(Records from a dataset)
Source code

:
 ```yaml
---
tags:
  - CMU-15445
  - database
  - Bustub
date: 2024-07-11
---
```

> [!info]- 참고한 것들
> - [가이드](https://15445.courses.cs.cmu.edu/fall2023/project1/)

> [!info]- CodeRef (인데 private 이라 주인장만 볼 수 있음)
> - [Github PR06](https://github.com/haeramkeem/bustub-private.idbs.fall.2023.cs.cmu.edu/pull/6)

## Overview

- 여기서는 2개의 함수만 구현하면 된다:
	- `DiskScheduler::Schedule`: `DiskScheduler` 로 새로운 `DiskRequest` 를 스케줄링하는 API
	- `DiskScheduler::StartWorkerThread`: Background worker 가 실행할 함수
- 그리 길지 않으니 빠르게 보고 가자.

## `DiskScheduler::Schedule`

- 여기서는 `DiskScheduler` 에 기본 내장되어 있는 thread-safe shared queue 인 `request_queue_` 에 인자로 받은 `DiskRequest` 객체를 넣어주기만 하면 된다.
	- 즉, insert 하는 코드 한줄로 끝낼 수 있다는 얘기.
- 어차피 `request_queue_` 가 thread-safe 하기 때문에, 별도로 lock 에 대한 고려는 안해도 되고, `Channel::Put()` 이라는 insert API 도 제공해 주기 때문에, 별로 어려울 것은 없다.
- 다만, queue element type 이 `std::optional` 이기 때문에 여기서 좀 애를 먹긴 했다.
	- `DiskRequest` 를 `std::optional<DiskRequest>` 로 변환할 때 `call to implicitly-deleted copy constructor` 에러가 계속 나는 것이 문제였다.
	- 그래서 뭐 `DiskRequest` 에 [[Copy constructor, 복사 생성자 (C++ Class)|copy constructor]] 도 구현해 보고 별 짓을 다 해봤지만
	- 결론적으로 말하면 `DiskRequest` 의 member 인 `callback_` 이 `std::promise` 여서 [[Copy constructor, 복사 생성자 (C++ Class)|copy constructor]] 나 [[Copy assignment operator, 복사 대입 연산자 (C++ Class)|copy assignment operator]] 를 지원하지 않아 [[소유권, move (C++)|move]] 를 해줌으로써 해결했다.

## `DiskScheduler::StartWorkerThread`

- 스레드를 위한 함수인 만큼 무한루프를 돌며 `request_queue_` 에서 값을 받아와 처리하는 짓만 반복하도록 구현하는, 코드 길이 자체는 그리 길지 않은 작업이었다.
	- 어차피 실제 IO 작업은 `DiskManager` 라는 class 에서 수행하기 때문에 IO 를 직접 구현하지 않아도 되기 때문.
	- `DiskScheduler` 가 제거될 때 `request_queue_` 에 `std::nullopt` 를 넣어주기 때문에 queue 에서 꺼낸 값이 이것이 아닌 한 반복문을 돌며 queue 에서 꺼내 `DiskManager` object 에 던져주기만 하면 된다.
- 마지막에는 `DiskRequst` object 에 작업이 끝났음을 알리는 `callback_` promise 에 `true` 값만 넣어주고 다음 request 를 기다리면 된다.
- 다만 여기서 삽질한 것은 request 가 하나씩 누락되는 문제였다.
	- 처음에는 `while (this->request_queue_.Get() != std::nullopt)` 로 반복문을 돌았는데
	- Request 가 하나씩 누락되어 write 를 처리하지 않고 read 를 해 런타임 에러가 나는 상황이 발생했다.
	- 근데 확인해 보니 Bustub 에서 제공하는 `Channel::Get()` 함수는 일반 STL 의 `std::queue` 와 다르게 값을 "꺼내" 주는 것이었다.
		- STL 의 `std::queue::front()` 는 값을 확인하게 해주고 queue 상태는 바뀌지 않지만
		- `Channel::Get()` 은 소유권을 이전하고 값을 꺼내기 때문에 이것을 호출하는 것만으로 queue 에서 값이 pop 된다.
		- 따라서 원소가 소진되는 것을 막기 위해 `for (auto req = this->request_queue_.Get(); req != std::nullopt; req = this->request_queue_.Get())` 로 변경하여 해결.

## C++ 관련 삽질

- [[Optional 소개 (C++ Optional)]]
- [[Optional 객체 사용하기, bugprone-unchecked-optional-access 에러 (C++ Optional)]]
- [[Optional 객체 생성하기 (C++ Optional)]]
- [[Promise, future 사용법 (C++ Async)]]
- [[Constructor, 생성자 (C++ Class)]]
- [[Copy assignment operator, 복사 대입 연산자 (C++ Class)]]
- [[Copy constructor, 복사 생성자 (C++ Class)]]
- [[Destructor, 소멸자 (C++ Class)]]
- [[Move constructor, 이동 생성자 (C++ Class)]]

_TASK DETAILS_
What you write must be the entries restated word for word, from the opening line through the one holding "- 어차피 실제 IO", with nothing else.

_RESPONSE AREA_
Source code

:
 ```yaml
---
tags:
  - CMU-15445
  - database
  - Bustub
date: 2024-07-11
---
```

> [!info]- 참고한 것들
> - [가이드](https://15445.courses.cs.cmu.edu/fall2023/project1/)

> [!info]- CodeRef (인데 private 이라 주인장만 볼 수 있음)
> - [Github PR06](https://github.com/haeramkeem/bustub-private.idbs.fall.2023.cs.cmu.edu/pull/6)

## Overview

- 여기서는 2개의 함수만 구현하면 된다:
	- `DiskScheduler::Schedule`: `DiskScheduler` 로 새로운 `DiskRequest` 를 스케줄링하는 API
	- `DiskScheduler::StartWorkerThread`: Background worker 가 실행할 함수
- 그리 길지 않으니 빠르게 보고 가자.

## `DiskScheduler::Schedule`

- 여기서는 `DiskScheduler` 에 기본 내장되어 있는 thread-safe shared queue 인 `request_queue_` 에 인자로 받은 `DiskRequest` 객체를 넣어주기만 하면 된다.
	- 즉, insert 하는 코드 한줄로 끝낼 수 있다는 얘기.
- 어차피 `request_queue_` 가 thread-safe 하기 때문에, 별도로 lock 에 대한 고려는 안해도 되고, `Channel::Put()` 이라는 insert API 도 제공해 주기 때문에, 별로 어려울 것은 없다.
- 다만, queue element type 이 `std::optional` 이기 때문에 여기서 좀 애를 먹긴 했다.
	- `DiskRequest` 를 `std::optional<DiskRequest>` 로 변환할 때 `call to implicitly-deleted copy constructor` 에러가 계속 나는 것이 문제였다.
	- 그래서 뭐 `DiskRequest` 에 [[Copy constructor, 복사 생성자 (C++ Class)|copy constructor]] 도 구현해 보고 별 짓을 다 해봤지만
	- 결론적으로 말하면 `DiskRequest` 의 member 인 `callback_` 이 `std::promise` 여서 [[Copy constructor, 복사 생성자 (C++ Class)|copy constructor]] 나 [[Copy assignment operator, 복사 대입 연산자 (C++ Class)|copy assignment operator]] 를 지원하지 않아 [[소유권, move (C++)|move]] 를 해줌으로써 해결했다.

## `DiskScheduler::StartWorkerThread`

- 스레드를 위한 함수인 만큼 무한루프를 돌며 `request_queue_` 에서 값을 받아와 처리하는 짓만 반복하도록 구현하는, 코드 길이 자체는 그리 길지 않은 작업이었다.
	- 어차피 실제 IO 작업은 `DiskManager` 라는 class 에서 수행하기 때문에 IO 를 직접 구현하지 않아도 되기 때문.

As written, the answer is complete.